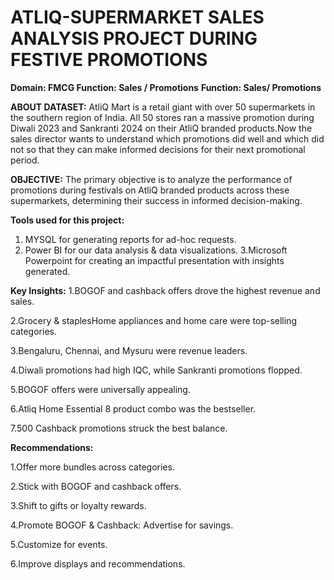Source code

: # ATLIQ-SUPERMARKET SALES ANALYSIS PROJECT DURING FESTIVE PROMOTIONS
**Domain: FMCG Function: Sales / Promotions**
**Function: Sales/ Promotions**

**ABOUT DATASET:** AtliQ Mart is a retail giant with over 50 supermarkets in the southern region of India. All 50 stores ran a massive promotion during Diwali 2023 and Sankranti 2024 on their AtliQ branded products.Now the sales director wants to understand which promotions did well and which did not so that they can make informed decisions for their next promotional period.

**OBJECTIVE:** The primary objective is to analyze the performance of promotions during festivals on AtliQ branded products across these supermarkets, determining their success in informed decision-making.

**Tools used for this project:** 

1. MYSQL for generating reports for ad-hoc requests.
2. Power BI for our data analysis & data visualizations.
3.Microsoft Powerpoint for creating an impactful presentation with insights generated.
 

**Key Insights:**
1.BOGOF and cashback offers drove the highest revenue and sales.

2.Grocery & staplesHome appliances and home care were top-selling categories.

3.Bengaluru, Chennai, and Mysuru were revenue leaders.

4.Diwali promotions had high IQC, while Sankranti promotions flopped.

5.BOGOF offers were universally appealing.

6.Atliq Home Essential 8 product combo was the bestseller.

7.500 Cashback promotions struck the best balance.


**Recommendations:**

1.Offer more bundles across categories.

2.Stick with BOGOF and cashback offers.

3.Shift to gifts or loyalty rewards.

4.Promote BOGOF & Cashback: Advertise for savings.

5.Customize for events.

6.Improve displays and recommendations.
----------
DIRECTIONS FOR THIS TASK: Wherever a line in the entries above holds "offers", copy that line.

EXERCISE SOLUTION:
1.BOGOF and cashback offers drove the highest revenue and sales.
5.BOGOF offers were universally appealing.
2.Stick with BOGOF and cashback offers.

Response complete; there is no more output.